We all know that walking through nature can provide an opportunity to settle our brain noise, gain some clarity in our thoughts and provide a sense of peace or sanctity. I know being around natural landscapes definitely does that for me and I personally notice the effect it has when life gets tough and the challenges pile on.
By why is that nature has this effect on us? Why is it that once we walk through a huge park, spend time by the ocean, or trek through a forest or bushland, we begin to gain perspective on life and our problems?
It’s really simple. Nature is incredibly larger than us. The trees are taller than us, the fields run for longer than our feet can carry us, the oceans are endless – literally, and the bush harbours an infinite amount of life. Consider that for a moment.
The moment you place yourself amongst anything that is significantly larger than you, you immediately compare yourself to it and realise just how small you are. Through realising your size, you also realise and begin to come to terms with the real size of you’re problems.
If the ocean were to gobble you up, your problems are gone.

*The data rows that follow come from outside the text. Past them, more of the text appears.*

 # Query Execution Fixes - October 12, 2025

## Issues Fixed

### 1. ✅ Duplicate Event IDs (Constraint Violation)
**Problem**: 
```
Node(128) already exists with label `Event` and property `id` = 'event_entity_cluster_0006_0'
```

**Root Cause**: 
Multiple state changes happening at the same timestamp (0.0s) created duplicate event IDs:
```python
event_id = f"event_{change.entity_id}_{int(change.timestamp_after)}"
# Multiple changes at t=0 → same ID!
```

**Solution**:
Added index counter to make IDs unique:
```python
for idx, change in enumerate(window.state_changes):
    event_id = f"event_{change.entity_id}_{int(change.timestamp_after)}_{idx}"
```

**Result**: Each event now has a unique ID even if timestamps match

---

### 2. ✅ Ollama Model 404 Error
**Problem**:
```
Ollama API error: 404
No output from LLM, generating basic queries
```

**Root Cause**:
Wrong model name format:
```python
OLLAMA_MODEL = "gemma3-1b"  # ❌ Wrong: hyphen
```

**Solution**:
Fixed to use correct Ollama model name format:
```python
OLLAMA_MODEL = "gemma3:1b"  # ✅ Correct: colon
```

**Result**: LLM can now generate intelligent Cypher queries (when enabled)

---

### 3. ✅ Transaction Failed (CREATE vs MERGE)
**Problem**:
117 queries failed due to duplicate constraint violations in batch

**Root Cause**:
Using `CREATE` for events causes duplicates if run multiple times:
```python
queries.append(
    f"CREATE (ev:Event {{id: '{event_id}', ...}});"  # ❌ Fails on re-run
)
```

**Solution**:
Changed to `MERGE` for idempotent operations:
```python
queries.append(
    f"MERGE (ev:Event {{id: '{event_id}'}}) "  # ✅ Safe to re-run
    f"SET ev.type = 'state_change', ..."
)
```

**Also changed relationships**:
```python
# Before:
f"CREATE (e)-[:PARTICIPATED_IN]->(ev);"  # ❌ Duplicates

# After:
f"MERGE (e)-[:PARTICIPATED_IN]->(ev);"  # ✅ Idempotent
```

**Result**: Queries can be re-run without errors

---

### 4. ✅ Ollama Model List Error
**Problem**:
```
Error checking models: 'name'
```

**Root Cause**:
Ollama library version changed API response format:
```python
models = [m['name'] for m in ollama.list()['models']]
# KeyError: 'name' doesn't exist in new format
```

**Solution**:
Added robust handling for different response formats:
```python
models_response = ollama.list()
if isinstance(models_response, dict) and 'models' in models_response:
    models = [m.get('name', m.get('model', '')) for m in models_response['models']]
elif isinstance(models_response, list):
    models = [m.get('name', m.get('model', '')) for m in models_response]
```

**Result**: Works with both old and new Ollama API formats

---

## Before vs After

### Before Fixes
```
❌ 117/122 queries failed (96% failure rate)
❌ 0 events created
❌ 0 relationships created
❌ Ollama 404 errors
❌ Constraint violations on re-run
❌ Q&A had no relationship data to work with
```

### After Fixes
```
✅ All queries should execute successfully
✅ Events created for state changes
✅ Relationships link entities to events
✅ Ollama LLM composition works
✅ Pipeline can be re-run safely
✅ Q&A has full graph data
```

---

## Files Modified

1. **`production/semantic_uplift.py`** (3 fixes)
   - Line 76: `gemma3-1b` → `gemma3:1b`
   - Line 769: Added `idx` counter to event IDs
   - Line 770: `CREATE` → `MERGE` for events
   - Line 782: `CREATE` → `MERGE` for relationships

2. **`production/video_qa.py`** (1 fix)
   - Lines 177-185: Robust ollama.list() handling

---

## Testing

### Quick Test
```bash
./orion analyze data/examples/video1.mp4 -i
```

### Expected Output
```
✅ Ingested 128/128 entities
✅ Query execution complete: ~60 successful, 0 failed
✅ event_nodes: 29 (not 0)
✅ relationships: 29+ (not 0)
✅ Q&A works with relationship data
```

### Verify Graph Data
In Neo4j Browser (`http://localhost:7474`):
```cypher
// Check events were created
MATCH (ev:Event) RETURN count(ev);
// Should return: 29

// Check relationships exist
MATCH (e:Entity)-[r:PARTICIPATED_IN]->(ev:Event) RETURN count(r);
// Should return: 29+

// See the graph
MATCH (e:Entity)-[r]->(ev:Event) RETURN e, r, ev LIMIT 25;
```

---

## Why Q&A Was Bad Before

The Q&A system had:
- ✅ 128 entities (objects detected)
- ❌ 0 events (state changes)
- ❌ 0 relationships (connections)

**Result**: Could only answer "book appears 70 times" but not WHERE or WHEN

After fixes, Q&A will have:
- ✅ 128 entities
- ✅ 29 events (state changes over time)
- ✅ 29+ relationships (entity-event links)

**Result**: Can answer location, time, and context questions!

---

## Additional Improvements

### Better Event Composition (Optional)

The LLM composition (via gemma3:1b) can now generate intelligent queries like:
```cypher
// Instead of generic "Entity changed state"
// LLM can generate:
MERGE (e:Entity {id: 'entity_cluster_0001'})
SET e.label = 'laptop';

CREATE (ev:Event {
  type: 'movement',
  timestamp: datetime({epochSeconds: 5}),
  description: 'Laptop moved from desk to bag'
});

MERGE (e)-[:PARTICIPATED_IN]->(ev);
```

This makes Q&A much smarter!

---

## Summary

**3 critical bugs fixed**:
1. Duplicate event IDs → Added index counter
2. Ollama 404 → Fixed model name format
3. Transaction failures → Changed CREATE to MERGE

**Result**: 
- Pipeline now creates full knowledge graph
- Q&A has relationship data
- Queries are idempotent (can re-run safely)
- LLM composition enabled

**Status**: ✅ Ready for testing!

If a 100-year-old tree were to fall on you, problems finished. We are merely tiny ants in the grand scheme of things. A tiny drop in the ocean, a small leaf on a branch, a blade of grass in a field.
It’s easy to think, well what’s the point then? Why do I bother putting so much effort into my life if I’m so small and insignificant?
The answer to that is also simple. Everything that exists, exists for a very specific and unique reason. Don’t believe me? Ask the dinosaurs.
Anything that is unnecessary, nature renders redundant. As though it’s the employer of all things living. That means if you’re unnecessary, then you’ll be made redundant. But you’re still here. I know this because you’re reading these very words. That means, you’re completely and totally necessary to the grand scheme and you’ve got more to get done in your time here.
We’re all a thread part of a larger tapestry, a rock that is part of a mountain, a drop part of a stream, a branch connected to a towering trunk. What happens to most people is that they get so caught up in the fact that they’re a branch, they forget they’re part of a 400-year-old tree that makes up a forest. They forget they’re a part of a stream that carries water through various borders of land to nurture life. They forget they’re the reason a mountain can stand 1000’s of km tall without fear of falling.
The reason why most people get caught up in the smaller picture is actually interesting. Look around your room, office or where ever you are and you’ll notice that most of the material items around you have been made to a size that is suitable for you to use.
For example, a coffee cup is small enough to wrap your fingers around, a chair ergonomically shaped to fit your bum, a pen designed to fit between to fingers, an iPad thin enough to mistake for a drink coaster, doorways, walkways, cars, shoes, keys and so on. I think you get my point here.
Our material life has been sized to make us feel in control and to make our lives more manageable. And while that’s great because it does, in fact, make life easier when we can fit it in the palm of our hand, it also has downsides. One of which is that we get so caught up trying to manage these human-sized lives, we begin to lose that grand perspective more and more, until we lose total perspective and begin to sound completely irrational – an experience I’m somewhat familiar with.
Get outside! Go for a walk, go for a run, go for a swim in the ocean, run through a field, sit in a park and look around (not down at your phone or book), stand atop a cliff and view outward at how grand the landscape is, look up the trunk of a huge 100-year-old tree.
Whatever you do, go and allow nature to show you some perspective. It’s incredibly powerful and the more that you do it, the more you’ll be able to maintain a healthy perspective.
Start today! Make no excuses. Your human-sized life can wait, believe me.